Records from a collection:
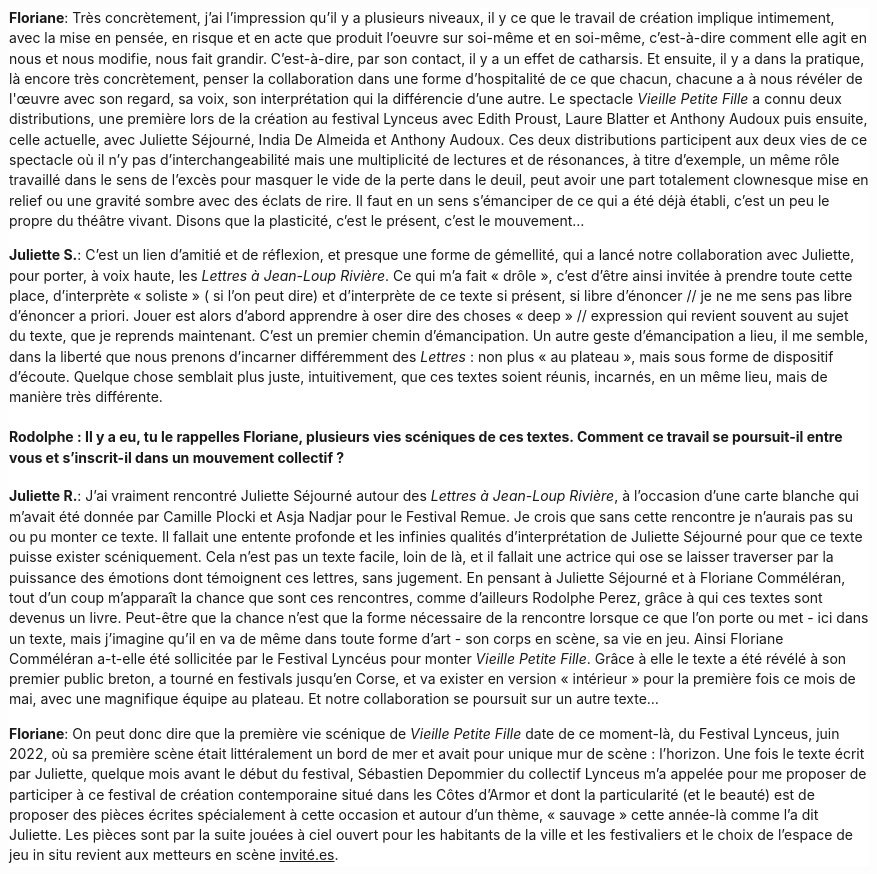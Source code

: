 **Floriane**: Très concrètement, j’ai l’impression qu’il y a plusieurs niveaux, il y ce que le travail de création implique intimement, avec la mise en pensée, en risque et en acte que produit l’oeuvre sur soi-même et en soi-même, c’est-à-dire comment elle agit en nous et nous modifie, nous fait grandir. C’est-à-dire, par son contact, il y a un effet de catharsis. Et ensuite, il y a dans la pratique, là encore très concrètement, penser la collaboration dans une forme d’hospitalité de ce que chacun, chacune a à nous révéler de l'œuvre avec son regard, sa voix, son interprétation qui la différencie d’une autre. Le spectacle *Vieille Petite Fille* a connu deux distributions, une première lors de la création au festival Lynceus avec Edith Proust, Laure Blatter et Anthony Audoux puis ensuite, celle actuelle, avec Juliette Séjourné, India De Almeida et Anthony Audoux. Ces deux distributions participent aux deux vies de ce spectacle où il n’y pas d’interchangeabilité mais une multiplicité de lectures et de résonances, à titre d’exemple, un même rôle travaillé dans le sens de l’excès pour masquer le vide de la perte dans le deuil, peut avoir une part totalement clownesque mise en relief ou une gravité sombre avec des éclats de rire. Il faut en un sens s’émanciper de ce qui a été déjà établi, c’est un peu le propre du théâtre vivant. Disons que la plasticité, c’est le présent, c’est le mouvement…

**Juliette S.**: C’est un lien d’amitié et de réflexion, et presque une forme de gémellité,  qui a lancé notre collaboration avec Juliette, pour porter, à voix haute, les *Lettres à Jean-Loup Rivière*. Ce qui m’a fait « drôle », c’est d’être ainsi invitée à prendre toute cette place, d’interprète « soliste » ( si l’on peut dire)  et d’interprète de ce texte si présent, si libre d’énoncer // je ne me sens pas libre d’énoncer a priori. Jouer est alors d’abord apprendre à oser dire des choses « deep » // expression qui revient souvent au sujet du texte, que je reprends maintenant. C’est un premier chemin d’émancipation. Un autre geste d’émancipation a lieu, il me semble, dans la liberté que nous prenons d’incarner différemment des *Lettres* : non plus « au plateau », mais sous forme de dispositif d’écoute. Quelque chose semblait plus juste, intuitivement, que ces textes soient réunis, incarnés, en un même lieu, mais de manière très différente. 

#### Rodolphe : Il y a eu, tu le rappelles Floriane, plusieurs vies scéniques de ces textes. Comment ce travail se poursuit-il entre vous et s’inscrit-il dans un mouvement collectif ?

**Juliette R.**: J’ai vraiment rencontré Juliette Séjourné autour des *Lettres à Jean-Loup Rivière*, à l’occasion d’une carte blanche qui m’avait été donnée par Camille Plocki et Asja Nadjar pour le Festival Remue. Je crois que sans cette rencontre je n’aurais pas su ou pu monter ce texte. Il fallait une entente profonde et les infinies qualités d’interprétation de Juliette Séjourné pour que ce texte puisse exister scéniquement. Cela n’est pas un texte facile, loin de là, et il fallait une actrice qui ose se laisser traverser par la puissance des émotions dont témoignent ces lettres, sans jugement. 
En pensant à Juliette Séjourné et à Floriane Comméléran, tout d’un coup m’apparaît la chance que sont ces rencontres, comme d’ailleurs Rodolphe Perez,  grâce à qui ces textes sont devenus un livre. Peut-être que la chance n’est que la forme nécessaire de la rencontre lorsque ce que l’on porte ou met - ici dans un texte, mais j’imagine qu’il en va de même dans toute forme d’art - son corps en scène, sa vie en jeu. Ainsi Floriane Comméléran a-t-elle été sollicitée par le Festival Lyncéus pour monter *Vieille Petite Fille*. Grâce à elle le texte a été révélé à son premier public breton, a tourné en festivals jusqu’en Corse, et va exister en version « intérieur » pour la première fois ce mois de mai, avec une magnifique équipe au plateau. Et notre collaboration se poursuit sur un autre texte… 

**Floriane**: On peut donc dire que la première vie scénique de *Vieille Petite Fille* date de ce moment-là, du Festival Lynceus, juin 2022, où sa première scène était littéralement un bord de mer et avait pour unique mur de scène : l’horizon. Une fois le texte écrit par Juliette, quelque mois avant le début du festival, Sébastien Depommier du collectif Lynceus m’a appelée pour me proposer de participer à ce festival de création contemporaine situé dans les Côtes d’Armor et dont la particularité (et le beauté) est de proposer des pièces écrites spécialement à cette occasion et autour d’un thème, « sauvage » cette année-là comme l’a dit Juliette. Les pièces sont par la suite jouées à ciel ouvert pour les habitants de la ville et les festivaliers et le choix de l’espace de jeu in situ revient aux metteurs en scène [invité.es](https://www.artcena.fr/annuaire/festivals/lynceus-festival).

= EXERCISE OBJECTIVE =
Return the entries unchanged, save for the pictures, which do not belong in the copy.

= EXERCISE RESULT =
Source code

: **Floriane**: Très concrètement, j’ai l’impression qu’il y a plusieurs niveaux, il y ce que le travail de création implique intimement, avec la mise en pensée, en risque et en acte que produit l’oeuvre sur soi-même et en soi-même, c’est-à-dire comment elle agit en nous et nous modifie, nous fait grandir. C’est-à-dire, par son contact, il y a un effet de catharsis. Et ensuite, il y a dans la pratique, là encore très concrètement, penser la collaboration dans une forme d’hospitalité de ce que chacun, chacune a à nous révéler de l'œuvre avec son regard, sa voix, son interprétation qui la différencie d’une autre. Le spectacle *Vieille Petite Fille* a connu deux distributions, une première lors de la création au festival Lynceus avec Edith Proust, Laure Blatter et Anthony Audoux puis ensuite, celle actuelle, avec Juliette Séjourné, India De Almeida et Anthony Audoux. Ces deux distributions participent aux deux vies de ce spectacle où il n’y pas d’interchangeabilité mais une multiplicité de lectures et de résonances, à titre d’exemple, un même rôle travaillé dans le sens de l’excès pour masquer le vide de la perte dans le deuil, peut avoir une part totalement clownesque mise en relief ou une gravité sombre avec des éclats de rire. Il faut en un sens s’émanciper de ce qui a été déjà établi, c’est un peu le propre du théâtre vivant. Disons que la plasticité, c’est le présent, c’est le mouvement…

**Juliette S.**: C’est un lien d’amitié et de réflexion, et presque une forme de gémellité,  qui a lancé notre collaboration avec Juliette, pour porter, à voix haute, les *Lettres à Jean-Loup Rivière*. Ce qui m’a fait « drôle », c’est d’être ainsi invitée à prendre toute cette place, d’interprète « soliste » ( si l’on peut dire)  et d’interprète de ce texte si présent, si libre d’énoncer // je ne me sens pas libre d’énoncer a priori. Jouer est alors d’abord apprendre à oser dire des choses « deep » // expression qui revient souvent au sujet du texte, que je reprends maintenant. C’est un premier chemin d’émancipation. Un autre geste d’émancipation a lieu, il me semble, dans la liberté que nous prenons d’incarner différemment des *Lettres* : non plus « au plateau », mais sous forme de dispositif d’écoute. Quelque chose semblait plus juste, intuitivement, que ces textes soient réunis, incarnés, en un même lieu, mais de manière très différente. 

#### Rodolphe : Il y a eu, tu le rappelles Floriane, plusieurs vies scéniques de ces textes. Comment ce travail se poursuit-il entre vous et s’inscrit-il dans un mouvement collectif ?

**Juliette R.**: J’ai vraiment rencontré Juliette Séjourné autour des *Lettres à Jean-Loup Rivière*, à l’occasion d’une carte blanche qui m’avait été donnée par Camille Plocki et Asja Nadjar pour le Festival Remue. Je crois que sans cette rencontre je n’aurais pas su ou pu monter ce texte. Il fallait une entente profonde et les infinies qualités d’interprétation de Juliette Séjourné pour que ce texte puisse exister scéniquement. Cela n’est pas un texte facile, loin de là, et il fallait une actrice qui ose se laisser traverser par la puissance des émotions dont témoignent ces lettres, sans jugement. 
En pensant à Juliette Séjourné et à Floriane Comméléran, tout d’un coup m’apparaît la chance que sont ces rencontres, comme d’ailleurs Rodolphe Perez,  grâce à qui ces textes sont devenus un livre. Peut-être que la chance n’est que la forme nécessaire de la rencontre lorsque ce que l’on porte ou met - ici dans un texte, mais j’imagine qu’il en va de même dans toute forme d’art - son corps en scène, sa vie en jeu. Ainsi Floriane Comméléran a-t-elle été sollicitée par le Festival Lyncéus pour monter *Vieille Petite Fille*. Grâce à elle le texte a été révélé à son premier public breton, a tourné en festivals jusqu’en Corse, et va exister en version « intérieur » pour la première fois ce mois de mai, avec une magnifique équipe au plateau. Et notre collaboration se poursuit sur un autre texte… 

**Floriane**: On peut donc dire que la première vie scénique de *Vieille Petite Fille* date de ce moment-là, du Festival Lynceus, juin 2022, où sa première scène était littéralement un bord de mer et avait pour unique mur de scène : l’horizon. Une fois le texte écrit par Juliette, quelque mois avant le début du festival, Sébastien Depommier du collectif Lynceus m’a appelée pour me proposer de participer à ce festival de création contemporaine situé dans les Côtes d’Armor et dont la particularité (et le beauté) est de proposer des pièces écrites spécialement à cette occasion et autour d’un thème, « sauvage » cette année-là comme l’a dit Juliette. Les pièces sont par la suite jouées à ciel ouvert pour les habitants de la ville et les festivaliers et le choix de l’espace de jeu in situ revient aux metteurs en scène [invité.es](https://www.artcena.fr/annuaire/festivals/lynceus-festival).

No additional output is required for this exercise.